TASK OBJECTIVE »
In the entries below, find the string "fontsize" and return each line holding it.

════════════════════

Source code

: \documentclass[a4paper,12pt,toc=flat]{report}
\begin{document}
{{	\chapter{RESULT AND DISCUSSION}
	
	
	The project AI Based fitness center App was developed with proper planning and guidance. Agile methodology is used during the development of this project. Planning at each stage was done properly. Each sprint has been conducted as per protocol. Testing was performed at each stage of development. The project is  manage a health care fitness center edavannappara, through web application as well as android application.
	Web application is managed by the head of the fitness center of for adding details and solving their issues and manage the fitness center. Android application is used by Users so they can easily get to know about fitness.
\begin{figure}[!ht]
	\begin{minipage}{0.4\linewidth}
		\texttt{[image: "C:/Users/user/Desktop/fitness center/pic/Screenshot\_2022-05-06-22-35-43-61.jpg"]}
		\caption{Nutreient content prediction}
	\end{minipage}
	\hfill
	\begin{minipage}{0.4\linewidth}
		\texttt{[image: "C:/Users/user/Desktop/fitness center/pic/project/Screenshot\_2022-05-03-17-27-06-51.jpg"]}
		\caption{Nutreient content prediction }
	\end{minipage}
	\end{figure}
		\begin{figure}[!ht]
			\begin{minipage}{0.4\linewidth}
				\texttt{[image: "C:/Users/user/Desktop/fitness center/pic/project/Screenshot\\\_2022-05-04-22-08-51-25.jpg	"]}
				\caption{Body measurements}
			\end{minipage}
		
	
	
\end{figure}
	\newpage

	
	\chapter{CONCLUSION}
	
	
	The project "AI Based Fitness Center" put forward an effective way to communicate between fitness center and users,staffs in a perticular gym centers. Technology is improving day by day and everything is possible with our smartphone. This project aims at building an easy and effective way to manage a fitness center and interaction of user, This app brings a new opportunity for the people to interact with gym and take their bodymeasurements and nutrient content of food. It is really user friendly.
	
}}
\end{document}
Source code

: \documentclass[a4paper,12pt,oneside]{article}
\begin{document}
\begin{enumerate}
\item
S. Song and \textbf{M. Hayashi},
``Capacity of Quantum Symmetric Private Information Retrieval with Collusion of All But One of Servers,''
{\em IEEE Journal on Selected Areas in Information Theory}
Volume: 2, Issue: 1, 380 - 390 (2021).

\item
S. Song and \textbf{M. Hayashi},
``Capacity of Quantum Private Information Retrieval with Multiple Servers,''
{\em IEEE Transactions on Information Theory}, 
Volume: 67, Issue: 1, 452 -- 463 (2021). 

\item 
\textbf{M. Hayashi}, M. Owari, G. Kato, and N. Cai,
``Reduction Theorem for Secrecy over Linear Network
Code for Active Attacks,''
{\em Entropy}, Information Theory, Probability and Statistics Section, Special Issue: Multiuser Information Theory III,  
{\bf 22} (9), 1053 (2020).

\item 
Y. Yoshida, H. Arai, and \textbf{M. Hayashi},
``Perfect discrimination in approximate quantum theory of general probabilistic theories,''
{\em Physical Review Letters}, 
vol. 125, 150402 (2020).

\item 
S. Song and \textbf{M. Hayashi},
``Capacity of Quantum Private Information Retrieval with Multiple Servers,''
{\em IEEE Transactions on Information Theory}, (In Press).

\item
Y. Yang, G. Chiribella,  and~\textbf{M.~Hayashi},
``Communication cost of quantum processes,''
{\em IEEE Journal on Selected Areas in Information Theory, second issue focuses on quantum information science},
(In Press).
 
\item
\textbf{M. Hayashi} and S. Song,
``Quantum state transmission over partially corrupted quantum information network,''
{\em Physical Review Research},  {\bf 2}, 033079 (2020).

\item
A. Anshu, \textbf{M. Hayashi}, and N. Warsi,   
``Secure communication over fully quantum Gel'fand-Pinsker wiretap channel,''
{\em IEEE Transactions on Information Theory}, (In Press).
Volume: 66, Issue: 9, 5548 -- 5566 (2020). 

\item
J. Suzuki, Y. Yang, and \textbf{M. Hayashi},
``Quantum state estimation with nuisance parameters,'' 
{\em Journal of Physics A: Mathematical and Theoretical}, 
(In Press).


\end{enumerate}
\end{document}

════════════════════

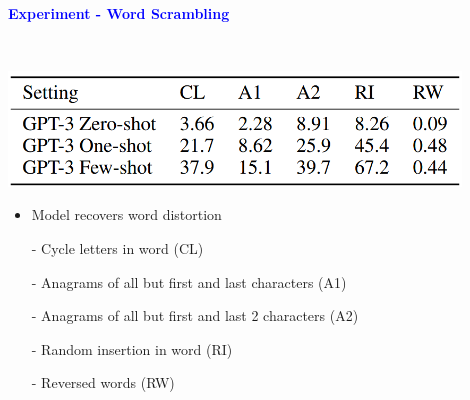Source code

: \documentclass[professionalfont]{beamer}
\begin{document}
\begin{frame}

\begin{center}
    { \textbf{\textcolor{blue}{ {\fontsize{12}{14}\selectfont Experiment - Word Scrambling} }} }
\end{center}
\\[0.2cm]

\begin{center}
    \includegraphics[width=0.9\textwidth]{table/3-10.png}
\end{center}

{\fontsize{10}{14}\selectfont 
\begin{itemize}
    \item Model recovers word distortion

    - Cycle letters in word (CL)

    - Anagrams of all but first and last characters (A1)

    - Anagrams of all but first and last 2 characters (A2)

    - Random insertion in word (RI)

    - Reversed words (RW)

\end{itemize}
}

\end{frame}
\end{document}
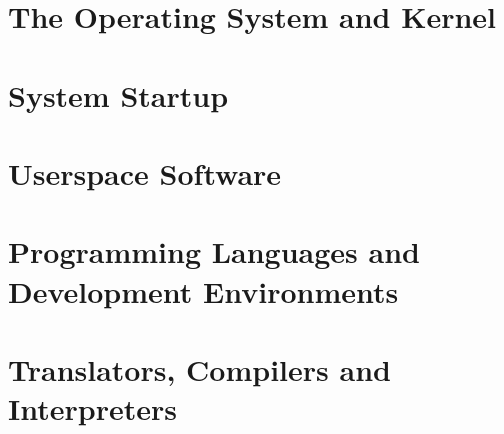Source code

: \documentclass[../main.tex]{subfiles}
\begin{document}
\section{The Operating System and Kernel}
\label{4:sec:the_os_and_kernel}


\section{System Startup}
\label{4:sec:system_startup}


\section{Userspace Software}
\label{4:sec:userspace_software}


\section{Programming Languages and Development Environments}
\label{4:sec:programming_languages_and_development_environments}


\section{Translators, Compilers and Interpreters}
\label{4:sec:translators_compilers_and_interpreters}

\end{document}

════════════════════

SOLUTION »
    { \textbf{\textcolor{blue}{ {\fontsize{12}{14}\selectfont Experiment - Word Scrambling} }} }
{\fontsize{10}{14}\selectfont 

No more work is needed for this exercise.